Temer foi condenado no dia 3 de maio por unanimidade no plenário do TRE-SP a pagar multa de R$ 80 mil por ter feito doações acima do limite imposto pela legislação eleitoral na campanha de 2014.

Segundo a representação ajuizada pelo Ministério Público Eleitoral, Temer doou ao todo R$ 100 mil para dois candidatos do PMDB do Rio Grande do Sul a deputado federal, Alceu Moreira e Darcísio Perondi, que receberam R$ 50 mil, cada um.

O valor é 11,9% do rendimento declarado pelo vice em 2013. Naquele ano, Temer declarou ter tido rendimentos de R$ 839.924,46. O peemedebista não poderia, portanto, doar quantia superior a R$ 83.992,44. A lei eleitoral impõe teto de 10% do rendimento declarado pelo doador no ano anterior.

Para o promotor autor da ação contra Temer, José Carlos Bonilha, da 1ª Zona Eleitoral de São Paulo, mesmo que a sentença do TRE-SP não cite expressamente a Lei da Ficha Limpa, o vice-presidente já pode ser enquadrado na legislação criada a partir de um projeto de Lei de iniciativa popular para moralizar a política brasileira.
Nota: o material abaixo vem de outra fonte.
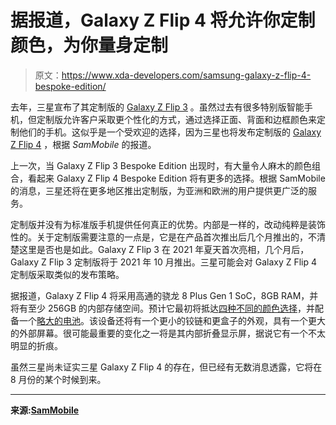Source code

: # 据报道，Galaxy Z Flip 4 将允许你定制颜色，为你量身定制

> 原文：<https://www.xda-developers.com/samsung-galaxy-z-flip-4-bespoke-edition/>

去年，三星宣布了其定制版的 [Galaxy Z Flip 3](https://www.xda-developers.com/samsung-galaxy-z-flip-3/) 。虽然过去有很多特别版智能手机，但定制版允许客户采取更个性化的方式，通过选择正面、背面和边框颜色来定制他们的手机。这似乎是一个受欢迎的选择，因为三星也将发布定制版的 [Galaxy Z Flip 4](https://www.xda-developers.com/samsung-galaxy-z-flip-4/) ，根据 *SamMobile* 的报道。

上一次，当 Galaxy Z Flip 3 Bespoke Edition 出现时，有大量令人麻木的颜色组合，看起来 Galaxy Z Flip 4 Bespoke Edition 将有更多的选择。根据 SamMobile 的消息，三星还将在更多地区推出定制版，为亚洲和欧洲的用户提供更广泛的服务。

定制版并没有为标准版手机提供任何真正的优势。内部是一样的，改动纯粹是装饰性的。关于定制版需要注意的一点是，它是在产品首次推出后几个月推出的，不清楚这里是否也是如此。Galaxy Z Flip 3 在 2021 年夏天首次亮相，几个月后，Galaxy Z Flip 3 定制版将于 2021 年 10 月推出。三星可能会对 Galaxy Z Flip 4 定制版采取类似的发布策略。

据报道，Galaxy Z Flip 4 将采用高通的骁龙 8 Plus Gen 1 SoC，8GB RAM，并将有至少 256GB 的内部存储空间。预计它最初将抵达[四种不同的颜色选择](https://www.xda-developers.com/galaxy-flip-4-fold-4-color-options-leak-snapdragon-8-gen-1-plus/)，并配备一个[略大的电池](https://www.xda-developers.com/galaxy-fold-4-could-pack-bigger-battery/)。该设备还将有一个更小的铰链和更盒子的外观，具有一个更大的外部屏幕。很可能最重要的变化之一将是其内部折叠显示屏，据说它有一个不太明显的折痕。

虽然三星尚未证实三星 Galaxy Z Flip 4 的存在，但已经有无数消息透露，它将在 8 月份的某个时候到来。

* * *

**来源:[SamMobile](https://www.sammobile.com/news/exclusive-galaxy-z-flip-4-bespoke-edition-gets-colors-wider-launch/)**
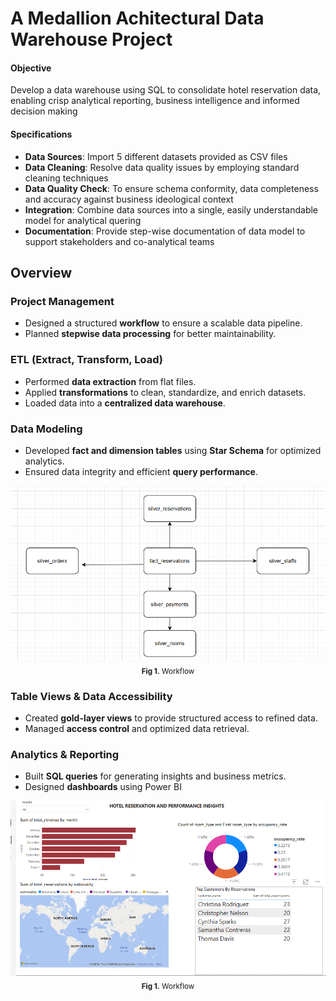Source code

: # A Medallion Achitectural Data Warehouse Project
#### Objective
Develop a data warehouse using SQL to consolidate hotel reservation data, enabling crisp analytical reporting, business intelligence and informed decision making

#### Specifications
- **Data Sources**: Import 5 different datasets provided as CSV files
- **Data Cleaning**: Resolve data quality issues by employing standard cleaning techniques
- **Data Quality Check**: To ensure schema conformity, data completeness and accuracy against business ideological context
- **Integration**: Combine data sources into a single, easily understandable model for analytical quering
- **Documentation**: Provide step-wise documentation of data model to support stakeholders and co-analytical teams


## **Overview**
### **Project Management**
- Designed a structured **workflow** to ensure a scalable data pipeline.
- Planned **stepwise data processing** for better maintainability.

### **ETL (Extract, Transform, Load)**
- Performed **data extraction** from flat files.
- Applied **transformations** to clean, standardize, and enrich datasets.
- Loaded data into a **centralized data warehouse**.

### **Data Modeling**
- Developed **fact and dimension tables** using **Star Schema** for optimized analytics.
- Ensured data integrity and efficient **query performance**.

<div align="center">
  <img src="https://github.com/fredie7/sql_data_warehouse/blob/main/Screenshot%20(17442).png?raw=true" />
  <br>
   <sub><b>Fig 1.</b> Workflow</sub>
</div>

### **Table Views & Data Accessibility**
- Created **gold-layer views** to provide structured access to refined data.
- Managed **access control** and optimized data retrieval.

### **Analytics & Reporting**
- Built **SQL queries** for generating insights and business metrics.
- Designed **dashboards** using Power BI

<div align="center">
  <img src="https://github.com/fredie7/sql_data_warehouse/blob/main/Hotel%20Analysis%20Dashboard.png?raw=true" />
  <br>
   <sub><b>Fig 1.</b> Workflow</sub>
</div>


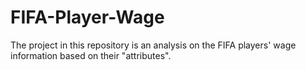 # FIFA-Player-Wage
The project in this repository is an analysis on the FIFA players' wage information based on their "attributes".
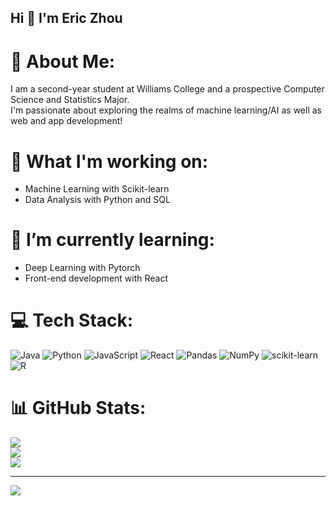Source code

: ## Hi 👋 I'm Eric Zhou

# 💫 About Me:
I am a second-year student at Williams College and a prospective Computer Science and Statistics Major.<br>I'm passionate about exploring the realms of machine learning/AI as well as web and app development!

# 🔭 What I'm working on:
- Machine Learning with Scikit-learn
- Data Analysis with Python and SQL

# 🌱 I’m currently learning:

- Deep Learning with Pytorch
- Front-end development with React

# 💻 Tech Stack:
![Java](https://img.shields.io/badge/java-%23ED8B00.svg?style=for-the-badge&logo=openjdk&logoColor=white) ![Python](https://img.shields.io/badge/python-3670A0?style=for-the-badge&logo=python&logoColor=ffdd54) ![JavaScript](https://img.shields.io/badge/javascript-%23323330.svg?style=for-the-badge&logo=javascript&logoColor=%23F7DF1E) ![React](https://img.shields.io/badge/react-%2320232a.svg?style=for-the-badge&logo=react&logoColor=%2361DAFB) ![Pandas](https://img.shields.io/badge/pandas-%23150458.svg?style=for-the-badge&logo=pandas&logoColor=white) ![NumPy](https://img.shields.io/badge/numpy-%23013243.svg?style=for-the-badge&logo=numpy&logoColor=white) ![scikit-learn](https://img.shields.io/badge/scikit--learn-%23F7931E.svg?style=for-the-badge&logo=scikit-learn&logoColor=white) ![R](https://img.shields.io/badge/r-%23276DC3.svg?style=for-the-badge&logo=r&logoColor=white)
# 📊 GitHub Stats:
![](https://github-readme-stats.vercel.app/api?username=Ez-ethereal&theme=dark&hide_border=false&include_all_commits=false&count_private=false)<br/>
![](https://github-readme-streak-stats.herokuapp.com/?user=Ez-ethereal&theme=dark&hide_border=false)<br/>
![](https://github-readme-stats.vercel.app/api/top-langs/?username=Ez-ethereal&theme=dark&hide_border=false&include_all_commits=false&count_private=false&layout=compact)

---
[![](https://visitcount.itsvg.in/api?id=Ez-ethereal&icon=0&color=0)](https://visitcount.itsvg.in)

<!-- Proudly created with GPRM ( https://gprm.itsvg.in ) -->

<!--
**Ez-ethereal/Ez-ethereal** is a ✨ _special_ ✨ repository because its `README.md` (this file) appears on your GitHub profile.

Here are some ideas to get you started:

- 🔭 I’m currently working on ...
- 🌱 I’m currently learning ...
- 👯 I’m looking to collaborate on ...
- 🤔 I’m looking for help with ...
- 💬 Ask me about ...
- 📫 How to reach me: ...
- 😄 Pronouns: ...
- ⚡ Fun fact: ...
-->

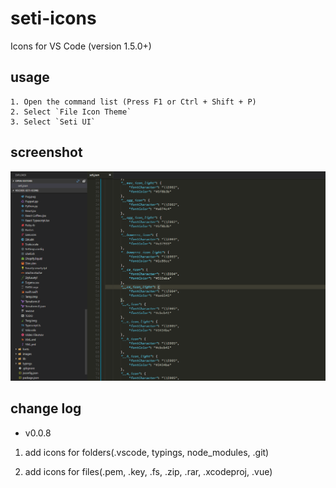 # seti-icons

Icons for VS Code (version 1.5.0+)

## usage 

    1. Open the command list (Press F1 or Ctrl + Shift + P)
    2. Select `File Icon Theme`
    3. Select `Seti UI`

## screenshot

![screenshot](./screenshot.png)

## change log

- v0.0.8 

 1. add icons for folders(.vscode, typings, node_modules, .git)

 2. add icons for files(.pem, .key, .fs, .zip, .rar, .xcodeproj, .vue)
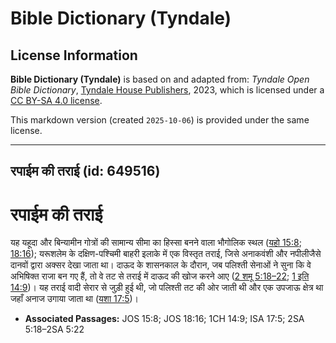# Bible Dictionary (Tyndale)

## License Information

**Bible Dictionary (Tyndale)** is based on and adapted from: _Tyndale Open Bible Dictionary_, [Tyndale House Publishers](https://tyndaleopenresources.com/), 2023, which is licensed under a [CC BY-SA 4.0 license](https://creativecommons.org/licenses/by-sa/4.0/legalcode.en).

This markdown version (created `2025-10-06`) is provided under the same license.



--------------------------------

## रपाईम की तराई (id: 649516)

रपाईम की तराई
=============

यह यहूदा और बिन्यामीन गोत्रों की सामान्य सीमा का हिस्सा बनने वाला भौगोलिक स्थल ([यहो 15:8](https://ref.ly/Josh15:8); [18:16](https://ref.ly/Josh18:16)); यरूशलेम के दक्षिण\-पश्चिमी बाहरी इलाके में एक विस्तृत तराई, जिसे अनाकवंशी और नपीलीजैसे दानवों द्वारा अक्सर देखा जाता था। दाऊद के शासनकाल के दौरान, जब पलिश्ती सेनाओं ने सुना कि वे अभिषिक्त राजा बन गए हैं, तो वे तट से तराई में दाऊद की खोज करने आए ([2 शमू 5:18–22](https://ref.ly/2Sam5:18-2Sam5:22); [1 इति 14:9](https://ref.ly/1Chr14:9))। यह तराई वादी सेरार से जुड़ी हुई थी, जो पलिश्ती तट की ओर जाती थी और एक उपजाऊ क्षेत्र था जहाँ अनाज उगाया जाता था ([यशा 17:5](https://ref.ly/Isa17:5))।

* **Associated Passages:** JOS 15:8; JOS 18:16; 1CH 14:9; ISA 17:5; 2SA 5:18–2SA 5:22

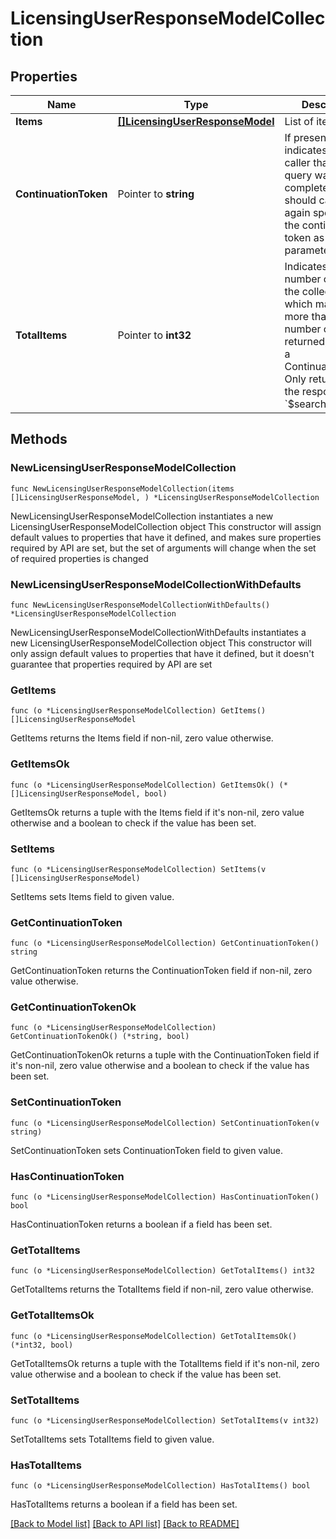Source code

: # LicensingUserResponseModelCollection

## Properties

Name | Type | Description | Notes
------------ | ------------- | ------------- | -------------
**Items** | [**[]LicensingUserResponseModel**](LicensingUserResponseModel.md) | List of items. | 
**ContinuationToken** | Pointer to **string** | If present, indicates to the caller that the query was not complete, and they should call the API again specifying the continuation token as a query parameter. | [optional] 
**TotalItems** | Pointer to **int32** | Indicates the total number of items in the collection, which may be more than the number of Items returned, if there is a ContinuationToken.  Only returned in the response to &#x60;$search&#x60; APIs. | [optional] 

## Methods

### NewLicensingUserResponseModelCollection

`func NewLicensingUserResponseModelCollection(items []LicensingUserResponseModel, ) *LicensingUserResponseModelCollection`

NewLicensingUserResponseModelCollection instantiates a new LicensingUserResponseModelCollection object
This constructor will assign default values to properties that have it defined,
and makes sure properties required by API are set, but the set of arguments
will change when the set of required properties is changed

### NewLicensingUserResponseModelCollectionWithDefaults

`func NewLicensingUserResponseModelCollectionWithDefaults() *LicensingUserResponseModelCollection`

NewLicensingUserResponseModelCollectionWithDefaults instantiates a new LicensingUserResponseModelCollection object
This constructor will only assign default values to properties that have it defined,
but it doesn't guarantee that properties required by API are set

### GetItems

`func (o *LicensingUserResponseModelCollection) GetItems() []LicensingUserResponseModel`

GetItems returns the Items field if non-nil, zero value otherwise.

### GetItemsOk

`func (o *LicensingUserResponseModelCollection) GetItemsOk() (*[]LicensingUserResponseModel, bool)`

GetItemsOk returns a tuple with the Items field if it's non-nil, zero value otherwise
and a boolean to check if the value has been set.

### SetItems

`func (o *LicensingUserResponseModelCollection) SetItems(v []LicensingUserResponseModel)`

SetItems sets Items field to given value.


### GetContinuationToken

`func (o *LicensingUserResponseModelCollection) GetContinuationToken() string`

GetContinuationToken returns the ContinuationToken field if non-nil, zero value otherwise.

### GetContinuationTokenOk

`func (o *LicensingUserResponseModelCollection) GetContinuationTokenOk() (*string, bool)`

GetContinuationTokenOk returns a tuple with the ContinuationToken field if it's non-nil, zero value otherwise
and a boolean to check if the value has been set.

### SetContinuationToken

`func (o *LicensingUserResponseModelCollection) SetContinuationToken(v string)`

SetContinuationToken sets ContinuationToken field to given value.

### HasContinuationToken

`func (o *LicensingUserResponseModelCollection) HasContinuationToken() bool`

HasContinuationToken returns a boolean if a field has been set.

### GetTotalItems

`func (o *LicensingUserResponseModelCollection) GetTotalItems() int32`

GetTotalItems returns the TotalItems field if non-nil, zero value otherwise.

### GetTotalItemsOk

`func (o *LicensingUserResponseModelCollection) GetTotalItemsOk() (*int32, bool)`

GetTotalItemsOk returns a tuple with the TotalItems field if it's non-nil, zero value otherwise
and a boolean to check if the value has been set.

### SetTotalItems

`func (o *LicensingUserResponseModelCollection) SetTotalItems(v int32)`

SetTotalItems sets TotalItems field to given value.

### HasTotalItems

`func (o *LicensingUserResponseModelCollection) HasTotalItems() bool`

HasTotalItems returns a boolean if a field has been set.


[[Back to Model list]](../README.md#documentation-for-models) [[Back to API list]](../README.md#documentation-for-api-endpoints) [[Back to README]](../README.md)


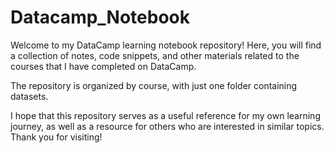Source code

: # Datacamp_Notebook

Welcome to my DataCamp learning notebook repository! Here, you will find a collection of notes, code snippets, and other materials related to the courses that I have completed on DataCamp.

The repository is organized by course, with just one folder containing datasets.

I hope that this repository serves as a useful reference for my own learning journey, as well as a resource for others who are interested in similar topics. Thank you for visiting!
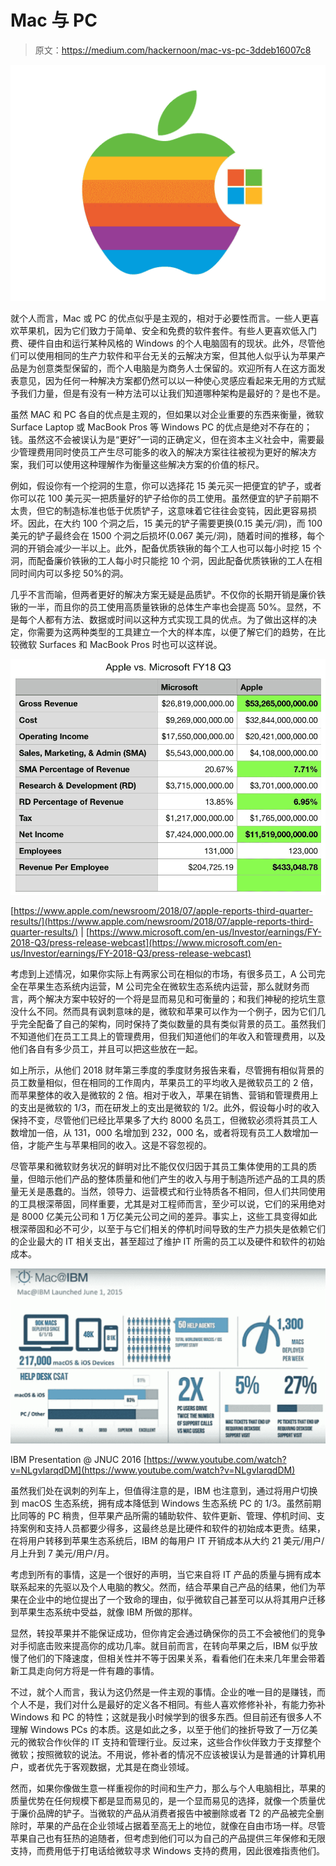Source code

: # Mac 与 PC

> 原文：<https://medium.com/hackernoon/mac-vs-pc-3ddeb16007c8>

![](img/7e0a7acac66aa10e4dab2f2f7eeebc68.png)

就个人而言，Mac 或 PC 的优点似乎是主观的，相对于必要性而言。一些人更喜欢苹果机，因为它们致力于简单、安全和免费的软件套件。有些人更喜欢低入门费、硬件自由和运行某种风格的 Windows 的个人电脑固有的现状。此外，尽管他们可以使用相同的生产力软件和平台无关的云解决方案，但其他人似乎认为苹果产品是为创意类型保留的，而个人电脑是为商务人士保留的。欢迎所有人在这方面发表意见，因为任何一种解决方案都仍然可以以一种使心灵感应看起来无用的方式赋予我们力量，但是有没有一种方法可以让我们知道哪种架构是最好的？是也不是。

虽然 MAC 和 PC 各自的优点是主观的，但如果以对企业重要的东西来衡量，微软 Surface Laptop 或 MacBook Pros 等 Windows PC 的优点是绝对不存在的；钱。虽然这不会被误认为是“更好”一词的正确定义，但在资本主义社会中，需要最少管理费用同时使员工产生尽可能多的收入的解决方案往往被视为更好的解决方案，我们可以使用这种理解作为衡量这些解决方案的价值的标尺。

例如，假设你有一个挖洞的生意，你可以选择花 15 美元买一把便宜的铲子，或者你可以花 100 美元买一把质量好的铲子给你的员工使用。虽然便宜的铲子前期不太贵，但它的制造标准也低于优质铲子，这意味着它往往会变钝，因此更容易损坏。因此，在大约 100 个洞之后，15 美元的铲子需要更换(0.15 美元/洞)，而 100 美元的铲子最终会在 1500 个洞之后损坏(0.067 美元/洞)，随着时间的推移，每个洞的开销会减少一半以上。此外，配备优质铁锹的每个工人也可以每小时挖 15 个洞，而配备廉价铁锹的工人每小时只能挖 10 个洞，因此配备优质铁锹的工人在相同时间内可以多挖 50%的洞。

几乎不言而喻，但两者更好的解决方案无疑是品质铲。不仅你的长期开销是廉价铁锹的一半，而且你的员工使用高质量铁锹的总体生产率也会提高 50%。显然，不是每个人都有方法、数据或时间以这种方式实现工具的优点。为了做出这样的决定，你需要为这两种类型的工具建立一个大的样本库，以便了解它们的趋势，在比较微软 Surfaces 和 MacBook Pros 时也可以这样说。

![](img/74abb86622bd92d92c857167bf7af54f.png)

[https://www.apple.com/newsroom/2018/07/apple-reports-third-quarter-results/](https://www.apple.com/newsroom/2018/07/apple-reports-third-quarter-results/) | [https://www.microsoft.com/en-us/Investor/earnings/FY-2018-Q3/press-release-webcast](https://www.microsoft.com/en-us/Investor/earnings/FY-2018-Q3/press-release-webcast)

考虑到上述情况，如果你实际上有两家公司在相似的市场，有很多员工，A 公司完全在苹果生态系统内运营，M 公司完全在微软生态系统内运营，那么就财务而言，两个解决方案中较好的一个将是显而易见和可衡量的；和我们神秘的挖坑生意没什么不同。然而具有讽刺意味的是，微软和苹果可以作为一个例子，因为它们几乎完全配备了自己的架构，同时保持了类似数量的具有类似背景的员工。虽然我们不知道他们在员工工具上的管理费用，但我们知道他们的年收入和管理费用，以及他们各自有多少员工，并且可以把这些放在一起。

如上所示，从他们 2018 财年第三季度的季度财务报告来看，尽管拥有相似背景的员工数量相似，但在相同的工作周内，苹果员工的平均收入是微软员工的 2 倍，而苹果整体的收入是微软的 2 倍。相对于收入，苹果在销售、营销和管理费用上的支出是微软的 1/3，而在研发上的支出是微软的 1/2。此外，假设每小时的收入保持不变，尽管他们已经比苹果多了大约 8000 名员工，但微软必须将其员工人数增加一倍，从 131，000 名增加到 232，000 名，或者将现有员工人数增加一倍，才能产生与苹果相同的收入。这是不容忽视的。

尽管苹果和微软财务状况的鲜明对比不能仅仅归因于其员工集体使用的工具的质量，但暗示他们产品的整体质量和他们产生的收入与用于制造所述产品的工具的质量无关是愚蠢的。当然，领导力、运营模式和行业特质各不相同，但人们共同使用的工具根深蒂固，同样重要，尤其是对工程师而言，至少可以说，它们的采用绝对是 8000 亿美元公司和 1 万亿美元公司之间的差异。事实上，这些工具变得如此根深蒂固和必不可少，以至于与它们相关的停机时间导致的生产力损失是依赖它们的企业最大的 IT 相关支出，甚至超过了维护 IT 所需的员工以及硬件和软件的初始成本。

![](img/faa8a2986fd7c18985b3ebbe30a9b6fd.png)

IBM Presentation @ JNUC 2016 [https://www.youtube.com/watch?v=NLgvIarqdDM](https://www.youtube.com/watch?v=NLgvIarqdDM)

虽然我们处在讽刺的列车上，但值得注意的是，IBM 也注意到，通过将用户切换到 macOS 生态系统，拥有成本降低到 Windows 生态系统 PC 的 1/3。虽然前期比同等的 PC 稍贵，但苹果产品所需的辅助软件、软件更新、管理、停机时间、支持案例和支持人员都要少得多，这最终总是比硬件和软件的初始成本更贵。结果，在将用户转移到苹果生态系统后，IBM 的每用户 IT 开销成本从大约 21 美元/用户/月上升到 7 美元/用户/月。

考虑到所有的事情，这是一个很好的声明，当它来自将 IT 产品的质量与拥有成本联系起来的先驱以及个人电脑的教父。然而，结合苹果自己产品的结果，他们为苹果在企业中的地位提出了一个致命的理由，似乎微软自己甚至可以从将其用户迁移到苹果生态系统中受益，就像 IBM 所做的那样。

显然，转投苹果并不能保证成功，但你肯定会通过确保你的员工不会被他们的竞争对手彻底击败来提高你的成功几率。就目前而言，在转向苹果之后，IBM 似乎放慢了他们的下降速度，但相关性并不等于因果关系，看看他们在未来几年里会带着新工具走向何方将是一件有趣的事情。

不过，就个人而言，我认为这仍然是一件主观的事情。企业的唯一目的是赚钱，而个人不是，我们对什么是最好的定义各不相同。有些人喜欢修修补补，有能力弥补 Windows 和 PC 的特性；这就是我小时候学到的很多东西。但目前还有很多人不理解 Windows PCs 的本质。这是如此之多，以至于他们的挫折导致了一万亿美元的微软合作伙伴的 IT 支持和管理行业。反过来，这些合作伙伴致力于支撑整个微软；按照微软的说法。不用说，修补者的情况不应该被误认为是普通的计算机用户，或者优先于客观数据，尤其是在商业领域。

然而，如果你像做生意一样重视你的时间和生产力，那么与个人电脑相比，苹果的质量优势在任何规模下都是显而易见的，是一个显而易见的选择，就像一个质量优于廉价品牌的铲子。当微软的产品从消费者报告中被删除或者 T2 的产品被完全删除时，苹果的产品在企业领域占据着至高无上的地位，就像在自由市场一样。尽管苹果自己也有狂热的追随者，但考虑到他们可以为自己的产品提供三年保修和无限支持，而费用低于打电话给微软寻求 Windows 支持的费用，因此很难指责他们。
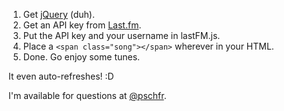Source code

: 1. Get [jQuery](http://jquery.com/) (duh).
2. Get an API key from [Last.fm](http://www.last.fm/api/account/create).
3. Put the API key and your username in lastFM.js.
4. Place a `<span class="song"></span>` wherever in your HTML.
5. Done. Go enjoy some tunes.

It even auto-refreshes! :D

I'm available for questions at [@pschfr](http://twitter.com/pschfr).
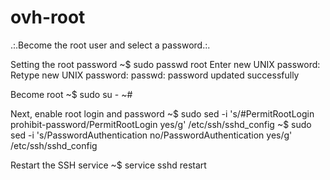 # ovh-root
.:.Become the root user and select a password.:.

Setting the root password
~$ sudo passwd root
Enter new UNIX password:
Retype new UNIX password:
passwd: password updated 
successfully

Become root
~$ sudo su -
~#

Next, enable root login and password
~$ sudo sed -i 's/#PermitRootLogin prohibit-password/PermitRootLogin yes/g' /etc/ssh/sshd_config
~$ sudo sed -i 's/PasswordAuthentication no/PasswordAuthentication yes/g' /etc/ssh/sshd_config

Restart the SSH service
~$ service sshd restart
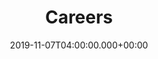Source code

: ---
title: Careers
description: Fast growing and forward thinking company with plenty of opportunities to grow and evolve with us.
date: 2019-11-07T04:00:00.000+00:00
expirydate: 2030-12-31T04:00:00.000+00:00
type: careers
menu:
  footer:
    weight: 2
    parent: Company
---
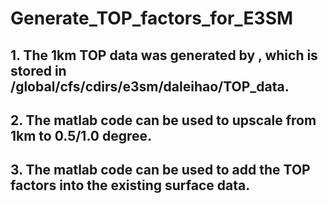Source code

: # Generate_TOP_factors_for_E3SM
## 1. The 1km TOP data was generated by , which is stored in /global/cfs/cdirs/e3sm/daleihao/TOP_data.
## 2. The matlab code can be used to upscale from 1km to 0.5/1.0 degree.
## 3. The matlab code can be used to add the TOP factors into the existing surface data.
Isso porque, segundo explica o promotor, a Ficha Limpa prevê que a condenação em segunda instância já faz com que automaticamente que o réu fique inelegível.

Na época em que a proposta popular de criação da Lei da Ficha Limpa foi encaminhada ao Congresso, em 2009, Temer era o presidente da Câmara e recebeu o 1,3 milhão de assinaturas pela criação do projeto.

Ainda segundo o promotor, mesmo que o vice pague a multa a que foi condenado pela Justiça Eleitoral, o Ministério Público pode recorrer para enquadrá-lo como “ficha-suja”, levando em conta a condenação em segunda instância.

O entendimento é o mesmo do ex-juiz eleitoral Marlón Reis, um dos redatores da Lei da Ficha Limpa, para quem o pagamento da multa não livra o vice-presidente de ficar inelegível por oito anos.

Segundo Marlón Reis, Temer só poderá concorrer em eleições se o TSE revogar a decisão ou se forem transcorridos os oito anos estabelecidos pela lei da Ficha Limpa. “A lei é clara em estabelecer que a inelegibilidade decorre da condenação e nada tem a ver com o pagamento da multa”, disse.

COM A PALAVRA, MICHEL TEMER

A decisão do TRE/SP, conforme amplamente divulgado na mídia, só aplicou uma multa ao presidente interino, não havendo condenação à inelegibilidade. Ele não está inelegível, pois a multa foi estabelecida em seu mínimo legal, não podendo se falar em abuso de poder econômico, como decide o Tribunal Superior Eleitoral. Aliás, é o TSE e não a Procuradoria Eleitoral quem determina a aplicação da Lei da Ficha Limpa.